Project co-financed from the state budget. Project co-financed by a specific grant from the President of the Łukasiewicz Centre
Acronym: RapTech
Type: R&D
Grant: PLN 100 000
Total value: PLN 100 000
Start date: 01.01.2022
Project completion date: 31.03.2022
Patent searches leading to the determination of the state of the art are a complex process with many iterations with observing and analysing the results and constantly adjusting the range of concepts (phrases, keywords) and the shape of the queries. In this process, the expert’s experience and ability to construct concepts within the field and to build a search strategy in patent databases, taking into account the limitations of the associated search engines, is extremely important.
The aim of the project was to develop and validate a proof of concept on the feasibility of building a system that prepares state of the art reports based on input data (patent application, in particular the claims section) and source data (patent literature collections).

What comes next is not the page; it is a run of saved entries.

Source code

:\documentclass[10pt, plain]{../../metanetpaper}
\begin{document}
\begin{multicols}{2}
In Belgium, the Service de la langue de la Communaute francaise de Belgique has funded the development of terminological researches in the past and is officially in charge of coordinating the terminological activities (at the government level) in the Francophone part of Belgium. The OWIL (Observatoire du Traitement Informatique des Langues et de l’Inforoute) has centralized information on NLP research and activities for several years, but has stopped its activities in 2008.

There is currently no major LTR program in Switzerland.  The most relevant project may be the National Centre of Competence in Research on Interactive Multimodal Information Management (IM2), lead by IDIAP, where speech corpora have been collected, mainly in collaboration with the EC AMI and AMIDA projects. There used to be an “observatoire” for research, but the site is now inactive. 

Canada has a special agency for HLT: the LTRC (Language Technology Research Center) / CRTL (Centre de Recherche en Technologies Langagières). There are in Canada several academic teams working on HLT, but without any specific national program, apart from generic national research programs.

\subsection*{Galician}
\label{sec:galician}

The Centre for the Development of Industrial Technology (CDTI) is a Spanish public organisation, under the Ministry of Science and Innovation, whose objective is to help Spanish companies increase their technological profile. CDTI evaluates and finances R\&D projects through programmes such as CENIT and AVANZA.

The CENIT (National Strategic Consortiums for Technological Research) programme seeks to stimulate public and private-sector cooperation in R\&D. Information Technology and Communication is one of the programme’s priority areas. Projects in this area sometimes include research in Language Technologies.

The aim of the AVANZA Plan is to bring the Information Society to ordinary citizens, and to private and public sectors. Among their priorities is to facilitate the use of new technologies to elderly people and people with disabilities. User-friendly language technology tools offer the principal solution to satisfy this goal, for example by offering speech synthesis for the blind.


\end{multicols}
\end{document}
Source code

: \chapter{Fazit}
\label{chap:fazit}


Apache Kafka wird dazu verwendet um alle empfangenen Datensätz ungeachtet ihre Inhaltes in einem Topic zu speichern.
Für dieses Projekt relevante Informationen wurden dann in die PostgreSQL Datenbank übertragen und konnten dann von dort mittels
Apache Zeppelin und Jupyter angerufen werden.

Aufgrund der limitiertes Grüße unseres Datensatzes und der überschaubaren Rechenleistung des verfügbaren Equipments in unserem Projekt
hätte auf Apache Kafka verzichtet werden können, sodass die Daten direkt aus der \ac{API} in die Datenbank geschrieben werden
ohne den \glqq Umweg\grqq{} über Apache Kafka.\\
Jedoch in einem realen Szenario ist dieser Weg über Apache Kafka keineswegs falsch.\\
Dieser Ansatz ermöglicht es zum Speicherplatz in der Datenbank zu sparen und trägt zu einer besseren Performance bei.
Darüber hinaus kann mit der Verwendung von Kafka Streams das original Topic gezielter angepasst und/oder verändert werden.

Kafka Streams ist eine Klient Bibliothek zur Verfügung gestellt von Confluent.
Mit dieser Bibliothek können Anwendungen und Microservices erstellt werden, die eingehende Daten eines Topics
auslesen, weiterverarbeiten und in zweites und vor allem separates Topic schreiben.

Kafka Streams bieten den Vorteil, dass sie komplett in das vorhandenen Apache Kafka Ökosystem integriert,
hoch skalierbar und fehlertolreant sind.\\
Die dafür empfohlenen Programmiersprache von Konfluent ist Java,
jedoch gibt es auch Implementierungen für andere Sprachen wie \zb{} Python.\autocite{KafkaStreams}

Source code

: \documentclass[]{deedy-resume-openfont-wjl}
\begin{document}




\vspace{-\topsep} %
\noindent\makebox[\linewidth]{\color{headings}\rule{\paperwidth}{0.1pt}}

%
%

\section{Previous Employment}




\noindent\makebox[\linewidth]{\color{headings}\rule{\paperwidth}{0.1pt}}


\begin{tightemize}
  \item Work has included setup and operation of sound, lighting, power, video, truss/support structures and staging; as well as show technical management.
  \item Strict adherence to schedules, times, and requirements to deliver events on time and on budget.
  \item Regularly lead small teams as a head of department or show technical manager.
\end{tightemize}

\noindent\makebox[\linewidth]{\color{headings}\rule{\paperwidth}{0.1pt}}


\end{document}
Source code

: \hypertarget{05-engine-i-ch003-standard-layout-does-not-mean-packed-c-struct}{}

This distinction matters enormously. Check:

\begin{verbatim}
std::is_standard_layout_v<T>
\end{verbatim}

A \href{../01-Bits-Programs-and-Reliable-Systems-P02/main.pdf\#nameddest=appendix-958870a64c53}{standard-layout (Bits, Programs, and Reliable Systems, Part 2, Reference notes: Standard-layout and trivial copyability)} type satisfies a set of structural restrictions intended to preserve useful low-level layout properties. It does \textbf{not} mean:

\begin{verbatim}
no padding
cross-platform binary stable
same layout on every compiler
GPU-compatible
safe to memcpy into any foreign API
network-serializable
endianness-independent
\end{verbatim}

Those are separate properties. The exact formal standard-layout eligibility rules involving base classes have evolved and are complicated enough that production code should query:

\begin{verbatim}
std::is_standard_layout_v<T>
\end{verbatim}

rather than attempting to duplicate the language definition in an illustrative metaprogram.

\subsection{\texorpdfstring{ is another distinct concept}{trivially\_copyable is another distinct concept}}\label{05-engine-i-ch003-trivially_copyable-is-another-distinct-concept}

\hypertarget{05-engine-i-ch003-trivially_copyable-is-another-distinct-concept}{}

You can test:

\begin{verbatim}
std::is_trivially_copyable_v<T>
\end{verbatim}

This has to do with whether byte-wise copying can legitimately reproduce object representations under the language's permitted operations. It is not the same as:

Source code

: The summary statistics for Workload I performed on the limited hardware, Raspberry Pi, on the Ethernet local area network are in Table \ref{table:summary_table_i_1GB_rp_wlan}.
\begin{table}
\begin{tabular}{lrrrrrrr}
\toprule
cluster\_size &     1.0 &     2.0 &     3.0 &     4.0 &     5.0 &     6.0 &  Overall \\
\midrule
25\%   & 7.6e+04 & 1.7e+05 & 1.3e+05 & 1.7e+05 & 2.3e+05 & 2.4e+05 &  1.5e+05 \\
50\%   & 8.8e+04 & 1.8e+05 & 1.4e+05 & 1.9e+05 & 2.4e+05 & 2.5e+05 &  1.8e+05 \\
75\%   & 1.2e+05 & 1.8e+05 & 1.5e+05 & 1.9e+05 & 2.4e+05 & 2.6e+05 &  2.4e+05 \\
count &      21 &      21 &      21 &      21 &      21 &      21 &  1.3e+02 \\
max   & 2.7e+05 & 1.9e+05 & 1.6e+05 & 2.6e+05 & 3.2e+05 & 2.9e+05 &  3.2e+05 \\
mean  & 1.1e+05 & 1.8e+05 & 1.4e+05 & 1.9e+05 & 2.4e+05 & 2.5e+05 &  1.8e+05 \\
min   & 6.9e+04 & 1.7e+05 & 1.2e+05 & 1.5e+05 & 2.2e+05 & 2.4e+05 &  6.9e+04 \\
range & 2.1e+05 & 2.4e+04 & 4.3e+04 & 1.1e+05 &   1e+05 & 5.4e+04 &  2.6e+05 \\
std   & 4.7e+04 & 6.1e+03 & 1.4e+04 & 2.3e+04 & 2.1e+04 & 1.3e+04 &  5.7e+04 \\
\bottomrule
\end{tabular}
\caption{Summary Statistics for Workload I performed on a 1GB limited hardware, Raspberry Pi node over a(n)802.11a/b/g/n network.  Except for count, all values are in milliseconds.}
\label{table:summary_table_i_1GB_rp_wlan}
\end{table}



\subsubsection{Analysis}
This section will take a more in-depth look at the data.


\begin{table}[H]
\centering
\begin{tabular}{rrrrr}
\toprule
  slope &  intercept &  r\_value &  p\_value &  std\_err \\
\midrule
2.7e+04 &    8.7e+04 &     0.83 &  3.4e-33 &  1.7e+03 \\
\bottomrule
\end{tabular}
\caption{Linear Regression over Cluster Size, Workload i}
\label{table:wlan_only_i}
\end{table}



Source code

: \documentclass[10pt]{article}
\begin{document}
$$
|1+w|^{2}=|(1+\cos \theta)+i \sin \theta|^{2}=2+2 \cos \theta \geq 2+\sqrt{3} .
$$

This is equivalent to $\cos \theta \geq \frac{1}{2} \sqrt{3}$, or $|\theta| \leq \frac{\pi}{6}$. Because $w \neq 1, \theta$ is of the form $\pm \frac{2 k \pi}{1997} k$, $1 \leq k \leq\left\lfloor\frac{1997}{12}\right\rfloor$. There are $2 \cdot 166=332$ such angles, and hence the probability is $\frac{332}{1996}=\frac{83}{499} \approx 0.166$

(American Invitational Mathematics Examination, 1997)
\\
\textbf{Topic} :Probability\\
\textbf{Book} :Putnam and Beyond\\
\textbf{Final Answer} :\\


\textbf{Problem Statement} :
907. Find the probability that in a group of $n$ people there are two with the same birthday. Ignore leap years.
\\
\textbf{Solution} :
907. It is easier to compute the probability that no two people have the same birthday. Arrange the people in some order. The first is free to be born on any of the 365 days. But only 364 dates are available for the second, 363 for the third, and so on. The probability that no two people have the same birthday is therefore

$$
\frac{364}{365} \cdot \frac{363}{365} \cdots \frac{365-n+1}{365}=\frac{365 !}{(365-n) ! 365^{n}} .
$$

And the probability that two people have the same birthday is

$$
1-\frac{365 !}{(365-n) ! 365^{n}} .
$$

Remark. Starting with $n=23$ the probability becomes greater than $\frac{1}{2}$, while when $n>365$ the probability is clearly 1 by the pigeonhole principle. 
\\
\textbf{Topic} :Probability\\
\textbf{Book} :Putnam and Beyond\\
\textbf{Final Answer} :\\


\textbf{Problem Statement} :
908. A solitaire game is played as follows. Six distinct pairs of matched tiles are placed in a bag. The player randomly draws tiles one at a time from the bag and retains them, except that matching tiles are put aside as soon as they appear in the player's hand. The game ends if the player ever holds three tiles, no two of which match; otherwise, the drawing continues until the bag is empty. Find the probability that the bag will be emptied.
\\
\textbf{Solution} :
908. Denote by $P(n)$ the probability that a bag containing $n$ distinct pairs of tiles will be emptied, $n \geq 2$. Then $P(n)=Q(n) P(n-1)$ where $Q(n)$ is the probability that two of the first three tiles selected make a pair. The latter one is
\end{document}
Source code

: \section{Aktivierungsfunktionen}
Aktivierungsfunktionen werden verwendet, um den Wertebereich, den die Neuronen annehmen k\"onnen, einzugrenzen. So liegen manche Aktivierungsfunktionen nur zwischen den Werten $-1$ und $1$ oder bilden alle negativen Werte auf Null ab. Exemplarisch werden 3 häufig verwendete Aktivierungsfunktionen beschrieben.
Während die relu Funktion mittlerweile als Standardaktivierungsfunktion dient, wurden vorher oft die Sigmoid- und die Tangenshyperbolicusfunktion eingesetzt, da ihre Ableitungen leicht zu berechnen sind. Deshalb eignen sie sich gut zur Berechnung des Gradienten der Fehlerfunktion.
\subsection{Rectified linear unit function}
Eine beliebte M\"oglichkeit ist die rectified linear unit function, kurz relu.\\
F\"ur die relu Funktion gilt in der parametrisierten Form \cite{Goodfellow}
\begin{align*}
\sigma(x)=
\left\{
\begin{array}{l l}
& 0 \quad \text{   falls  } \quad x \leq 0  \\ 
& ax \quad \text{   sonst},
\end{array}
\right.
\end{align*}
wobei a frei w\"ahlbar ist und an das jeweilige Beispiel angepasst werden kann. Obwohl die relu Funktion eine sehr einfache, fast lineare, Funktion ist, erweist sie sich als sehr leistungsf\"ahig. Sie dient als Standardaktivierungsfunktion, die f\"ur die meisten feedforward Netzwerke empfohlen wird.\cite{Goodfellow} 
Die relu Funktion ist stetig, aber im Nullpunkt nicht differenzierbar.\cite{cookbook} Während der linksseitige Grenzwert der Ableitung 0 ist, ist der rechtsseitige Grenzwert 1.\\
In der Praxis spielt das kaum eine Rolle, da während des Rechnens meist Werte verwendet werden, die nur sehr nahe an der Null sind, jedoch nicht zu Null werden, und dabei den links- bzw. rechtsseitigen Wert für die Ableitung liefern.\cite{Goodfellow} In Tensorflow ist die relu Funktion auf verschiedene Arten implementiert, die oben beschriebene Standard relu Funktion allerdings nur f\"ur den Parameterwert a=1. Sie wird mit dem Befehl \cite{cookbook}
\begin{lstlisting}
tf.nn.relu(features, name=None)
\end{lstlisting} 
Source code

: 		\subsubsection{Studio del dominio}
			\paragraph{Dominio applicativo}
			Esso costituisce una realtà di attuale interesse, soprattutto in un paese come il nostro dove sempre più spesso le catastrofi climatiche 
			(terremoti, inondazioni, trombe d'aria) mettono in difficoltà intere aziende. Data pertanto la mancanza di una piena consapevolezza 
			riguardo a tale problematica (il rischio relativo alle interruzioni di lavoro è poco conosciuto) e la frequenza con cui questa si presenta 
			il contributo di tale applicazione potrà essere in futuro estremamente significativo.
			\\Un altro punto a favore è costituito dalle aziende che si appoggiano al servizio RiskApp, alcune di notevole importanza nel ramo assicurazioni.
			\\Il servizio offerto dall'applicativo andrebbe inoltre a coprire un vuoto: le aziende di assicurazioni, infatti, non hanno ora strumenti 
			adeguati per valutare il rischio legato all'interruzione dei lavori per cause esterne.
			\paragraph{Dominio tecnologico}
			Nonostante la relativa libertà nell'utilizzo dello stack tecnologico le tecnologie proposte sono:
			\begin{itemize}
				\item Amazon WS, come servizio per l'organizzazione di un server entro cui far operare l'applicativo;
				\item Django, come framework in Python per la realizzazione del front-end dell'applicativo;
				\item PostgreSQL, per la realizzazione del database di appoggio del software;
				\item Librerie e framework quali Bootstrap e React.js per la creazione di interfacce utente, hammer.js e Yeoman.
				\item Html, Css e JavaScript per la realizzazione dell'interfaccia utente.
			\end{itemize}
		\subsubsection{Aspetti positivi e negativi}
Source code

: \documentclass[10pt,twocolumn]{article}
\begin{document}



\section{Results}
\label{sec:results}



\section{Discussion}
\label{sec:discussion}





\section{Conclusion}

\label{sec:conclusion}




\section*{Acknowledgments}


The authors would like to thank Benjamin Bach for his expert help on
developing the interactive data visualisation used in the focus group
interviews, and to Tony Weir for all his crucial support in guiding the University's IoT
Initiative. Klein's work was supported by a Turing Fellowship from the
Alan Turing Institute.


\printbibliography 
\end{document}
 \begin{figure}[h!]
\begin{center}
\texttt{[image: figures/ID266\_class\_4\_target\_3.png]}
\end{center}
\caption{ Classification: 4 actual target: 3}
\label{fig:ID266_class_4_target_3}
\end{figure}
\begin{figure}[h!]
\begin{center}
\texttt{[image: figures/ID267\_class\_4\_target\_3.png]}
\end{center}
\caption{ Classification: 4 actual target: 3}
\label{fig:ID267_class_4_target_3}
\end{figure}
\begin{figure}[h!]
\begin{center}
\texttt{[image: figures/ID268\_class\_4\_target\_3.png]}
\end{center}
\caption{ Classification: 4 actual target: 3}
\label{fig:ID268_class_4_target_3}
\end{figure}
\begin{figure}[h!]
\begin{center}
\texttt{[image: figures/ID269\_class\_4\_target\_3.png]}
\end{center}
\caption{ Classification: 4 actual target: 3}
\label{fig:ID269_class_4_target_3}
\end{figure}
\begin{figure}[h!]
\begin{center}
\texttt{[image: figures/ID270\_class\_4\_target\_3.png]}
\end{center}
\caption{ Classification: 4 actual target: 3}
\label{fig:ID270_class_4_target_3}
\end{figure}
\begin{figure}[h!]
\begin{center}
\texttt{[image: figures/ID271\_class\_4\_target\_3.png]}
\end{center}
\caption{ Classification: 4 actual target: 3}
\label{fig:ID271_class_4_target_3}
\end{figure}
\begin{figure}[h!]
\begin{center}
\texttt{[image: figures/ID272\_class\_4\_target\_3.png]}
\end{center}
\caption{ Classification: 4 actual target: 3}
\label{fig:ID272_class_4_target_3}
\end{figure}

AI/NLP algorithms built and learned as part of the project should identify a set of key phrases (words) for a dozen documents selected by the Patent Office. This set was compared with a set of concepts prepared in parallel by the UPRP experts.
For the purposes of the project, the PPO made available more than 150000 documents – patent descriptions – from 1924 to 2019 in the form of PDF and XML files. These documents were loaded into a specially prepared database using algorithms developed by the project team to improve the quality of document content. The database prepared in this way was the basis for teaching selected algorithms enabling extraction of keywords from ten patent descriptions selected by PPO experts.
A number of algorithms related to keywords (phrases) extraction were developed and tested. The following concepts were selected and tested:
- YAKE algorithm – an unsupervised approach that is based on features extracted from the text
- KeyBERT algorithm using the BERT model (a pre-trained HerBERT allegro/herbert-large-cased model was used) – a neural network-based model that uses Transformer, an attention mechanism that learns contextual relationships between words (or sub-words) in the text.
In addition, tests were performed for comparison on an English-language dataset using suitably adapted methods:
- YAKE algorithm
- KeyBERT algorithm (pre-trained BERT xlm-r-bert-base-nli-stsb-mean-tokens model used)
- SpaCy + BERT embedding combined model – an algorithm similar in idea to KeyBERT, pre-extracting nouns and noun phrases (not available in Polish) through the SpaCy library and then evaluating candidate embeddings through the BERT transform autoencoder using cosine similarity.
As part of the task, the RoBERT model (pre-trained clarin/roberta kgr 10 model) was also retrained using the MLM (Masked-Language Modeling) algorithm on the basis of all the documents collected in the database.
The conclusions of the work carried out are as follows:
- In the authors’ opinion, the analysis of the results obtained and the activities carried out forms the basis and need for further work within the project, leading to the creation of a system to assist the expert in developing the state of the art.
- The type of machine learning that achieves the best results in terms of maximising the correctness of document retrieval is expert-supervised learning.
- AI algorithms can only be used as generators of a set of keywords verified by an expert when creating a search strategy.
- A method needs to be developed to effectively present AI-generated keyword suggestions to the expert and an effective method for teaching the system to be supervised by the expert.